| PROBLEM |
Pick out the lines below that contain the string "with" and copy them all.

| GIVEN INFORMATION |
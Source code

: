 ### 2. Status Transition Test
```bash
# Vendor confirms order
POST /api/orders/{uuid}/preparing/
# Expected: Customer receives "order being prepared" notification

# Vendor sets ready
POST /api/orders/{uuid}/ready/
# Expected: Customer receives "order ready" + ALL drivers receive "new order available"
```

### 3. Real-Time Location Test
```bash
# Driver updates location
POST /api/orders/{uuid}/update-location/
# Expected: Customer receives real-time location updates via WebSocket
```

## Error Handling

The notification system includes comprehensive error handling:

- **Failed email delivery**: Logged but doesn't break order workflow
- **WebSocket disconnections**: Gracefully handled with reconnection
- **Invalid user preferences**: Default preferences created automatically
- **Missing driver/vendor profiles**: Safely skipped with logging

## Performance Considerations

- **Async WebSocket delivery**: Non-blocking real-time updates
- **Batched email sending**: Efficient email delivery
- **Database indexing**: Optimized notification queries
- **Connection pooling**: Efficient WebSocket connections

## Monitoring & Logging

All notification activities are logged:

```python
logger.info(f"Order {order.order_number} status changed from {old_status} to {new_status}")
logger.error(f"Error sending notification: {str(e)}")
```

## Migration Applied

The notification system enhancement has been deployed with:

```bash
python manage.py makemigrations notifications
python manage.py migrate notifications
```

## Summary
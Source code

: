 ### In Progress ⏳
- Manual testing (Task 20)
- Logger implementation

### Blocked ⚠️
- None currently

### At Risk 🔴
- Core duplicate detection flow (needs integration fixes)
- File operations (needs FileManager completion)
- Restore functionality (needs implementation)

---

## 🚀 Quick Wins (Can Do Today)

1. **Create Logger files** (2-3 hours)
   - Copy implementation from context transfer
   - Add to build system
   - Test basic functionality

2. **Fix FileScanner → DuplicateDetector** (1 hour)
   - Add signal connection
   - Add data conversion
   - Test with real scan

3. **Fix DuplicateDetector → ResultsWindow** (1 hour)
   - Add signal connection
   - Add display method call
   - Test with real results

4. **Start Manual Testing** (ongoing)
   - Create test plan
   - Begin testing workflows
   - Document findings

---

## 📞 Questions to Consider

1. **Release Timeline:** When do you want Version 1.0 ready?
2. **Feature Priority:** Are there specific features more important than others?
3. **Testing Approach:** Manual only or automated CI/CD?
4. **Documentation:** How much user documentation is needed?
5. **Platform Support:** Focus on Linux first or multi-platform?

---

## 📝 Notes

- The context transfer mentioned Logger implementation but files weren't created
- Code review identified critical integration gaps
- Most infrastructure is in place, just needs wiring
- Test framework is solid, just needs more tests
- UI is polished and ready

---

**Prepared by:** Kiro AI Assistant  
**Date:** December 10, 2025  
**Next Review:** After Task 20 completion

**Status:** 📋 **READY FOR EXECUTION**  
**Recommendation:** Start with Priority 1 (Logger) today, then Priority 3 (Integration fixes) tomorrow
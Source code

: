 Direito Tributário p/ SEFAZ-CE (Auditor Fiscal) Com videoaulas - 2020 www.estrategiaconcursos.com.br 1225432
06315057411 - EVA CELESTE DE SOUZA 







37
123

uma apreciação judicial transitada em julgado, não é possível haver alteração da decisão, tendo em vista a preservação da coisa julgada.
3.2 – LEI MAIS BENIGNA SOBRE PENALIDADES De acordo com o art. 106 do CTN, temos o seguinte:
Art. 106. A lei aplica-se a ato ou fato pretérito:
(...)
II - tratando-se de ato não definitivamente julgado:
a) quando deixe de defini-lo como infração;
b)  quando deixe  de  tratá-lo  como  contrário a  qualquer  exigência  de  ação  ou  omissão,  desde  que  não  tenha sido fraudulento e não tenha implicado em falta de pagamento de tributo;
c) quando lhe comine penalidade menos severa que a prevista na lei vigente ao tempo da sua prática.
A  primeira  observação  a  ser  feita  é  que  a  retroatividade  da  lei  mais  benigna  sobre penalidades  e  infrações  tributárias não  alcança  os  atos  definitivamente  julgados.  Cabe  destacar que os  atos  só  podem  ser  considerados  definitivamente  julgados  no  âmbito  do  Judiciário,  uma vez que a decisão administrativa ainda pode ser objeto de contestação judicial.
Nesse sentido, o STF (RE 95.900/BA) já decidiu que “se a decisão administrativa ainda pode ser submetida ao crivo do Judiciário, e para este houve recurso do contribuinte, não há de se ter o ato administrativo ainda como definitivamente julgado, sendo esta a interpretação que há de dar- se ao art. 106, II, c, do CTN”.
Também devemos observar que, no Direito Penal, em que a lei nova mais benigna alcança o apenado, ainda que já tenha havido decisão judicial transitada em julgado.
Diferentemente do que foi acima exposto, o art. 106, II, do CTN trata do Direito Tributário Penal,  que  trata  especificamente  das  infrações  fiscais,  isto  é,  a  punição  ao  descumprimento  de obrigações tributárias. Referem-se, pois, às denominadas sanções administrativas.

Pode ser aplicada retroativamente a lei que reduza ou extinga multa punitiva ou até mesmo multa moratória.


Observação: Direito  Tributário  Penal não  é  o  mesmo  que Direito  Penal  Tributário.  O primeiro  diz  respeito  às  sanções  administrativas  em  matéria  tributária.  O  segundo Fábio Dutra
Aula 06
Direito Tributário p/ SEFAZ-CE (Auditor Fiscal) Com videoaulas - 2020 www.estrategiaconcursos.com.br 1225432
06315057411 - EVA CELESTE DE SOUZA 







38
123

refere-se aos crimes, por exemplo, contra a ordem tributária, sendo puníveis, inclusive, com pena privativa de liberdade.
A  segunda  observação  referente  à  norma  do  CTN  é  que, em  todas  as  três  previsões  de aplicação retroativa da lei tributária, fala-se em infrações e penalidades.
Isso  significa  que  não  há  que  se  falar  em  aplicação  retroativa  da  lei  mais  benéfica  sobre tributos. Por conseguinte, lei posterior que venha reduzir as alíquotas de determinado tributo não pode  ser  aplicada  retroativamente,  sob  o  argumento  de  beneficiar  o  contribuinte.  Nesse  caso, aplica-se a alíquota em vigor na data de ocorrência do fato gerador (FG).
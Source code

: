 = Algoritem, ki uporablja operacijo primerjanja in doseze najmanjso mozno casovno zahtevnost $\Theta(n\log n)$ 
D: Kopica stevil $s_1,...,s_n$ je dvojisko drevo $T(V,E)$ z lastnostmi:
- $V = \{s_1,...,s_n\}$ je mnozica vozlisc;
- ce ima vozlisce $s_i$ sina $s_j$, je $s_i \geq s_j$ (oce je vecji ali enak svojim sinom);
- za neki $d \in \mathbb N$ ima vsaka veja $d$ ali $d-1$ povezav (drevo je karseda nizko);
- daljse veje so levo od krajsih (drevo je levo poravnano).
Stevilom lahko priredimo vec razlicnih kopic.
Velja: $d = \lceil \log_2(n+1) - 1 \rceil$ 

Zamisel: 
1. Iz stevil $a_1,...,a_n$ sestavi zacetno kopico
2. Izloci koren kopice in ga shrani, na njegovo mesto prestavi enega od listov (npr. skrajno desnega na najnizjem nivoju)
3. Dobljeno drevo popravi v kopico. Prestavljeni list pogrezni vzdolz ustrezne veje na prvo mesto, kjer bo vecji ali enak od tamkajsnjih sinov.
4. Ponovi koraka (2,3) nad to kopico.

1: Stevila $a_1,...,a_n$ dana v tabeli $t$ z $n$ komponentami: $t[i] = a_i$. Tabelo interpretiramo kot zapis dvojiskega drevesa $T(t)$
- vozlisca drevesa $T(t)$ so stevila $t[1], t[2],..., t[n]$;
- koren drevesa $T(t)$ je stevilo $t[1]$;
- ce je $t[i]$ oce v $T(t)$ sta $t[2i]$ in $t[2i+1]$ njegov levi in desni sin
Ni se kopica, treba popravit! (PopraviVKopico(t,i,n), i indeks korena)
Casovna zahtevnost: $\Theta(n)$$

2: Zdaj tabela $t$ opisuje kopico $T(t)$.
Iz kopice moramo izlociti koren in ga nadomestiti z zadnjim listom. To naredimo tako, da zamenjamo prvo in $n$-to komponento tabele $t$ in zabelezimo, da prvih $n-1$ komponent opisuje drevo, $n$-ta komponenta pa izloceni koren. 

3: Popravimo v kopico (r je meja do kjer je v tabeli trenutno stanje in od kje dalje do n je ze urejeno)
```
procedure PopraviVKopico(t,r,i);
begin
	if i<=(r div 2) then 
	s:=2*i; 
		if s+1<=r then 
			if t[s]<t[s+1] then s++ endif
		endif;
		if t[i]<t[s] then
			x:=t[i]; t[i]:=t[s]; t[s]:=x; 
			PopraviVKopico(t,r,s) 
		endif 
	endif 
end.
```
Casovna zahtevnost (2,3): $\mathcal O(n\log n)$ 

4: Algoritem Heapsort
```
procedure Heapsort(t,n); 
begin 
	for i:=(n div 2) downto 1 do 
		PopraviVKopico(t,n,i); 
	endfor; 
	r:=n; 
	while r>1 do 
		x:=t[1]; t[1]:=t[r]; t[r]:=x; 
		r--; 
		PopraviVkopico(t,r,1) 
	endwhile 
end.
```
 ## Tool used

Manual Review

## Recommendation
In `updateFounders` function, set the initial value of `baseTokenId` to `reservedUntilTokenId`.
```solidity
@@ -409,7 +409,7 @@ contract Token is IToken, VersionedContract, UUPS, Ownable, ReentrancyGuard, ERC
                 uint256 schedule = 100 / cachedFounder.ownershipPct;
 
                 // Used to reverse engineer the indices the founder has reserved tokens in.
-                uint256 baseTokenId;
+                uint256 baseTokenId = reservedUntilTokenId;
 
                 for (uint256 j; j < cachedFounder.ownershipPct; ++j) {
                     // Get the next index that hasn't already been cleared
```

| SOLUTION |
- **WebSocket disconnections**: Gracefully handled with reconnection
- **Missing driver/vendor profiles**: Safely skipped with logging
The notification system enhancement has been deployed with:
   - Test with real scan
   - Test with real results
**Recommendation:** Start with Priority 1 (Logger) today, then Priority 3 (Integration fixes) tomorrow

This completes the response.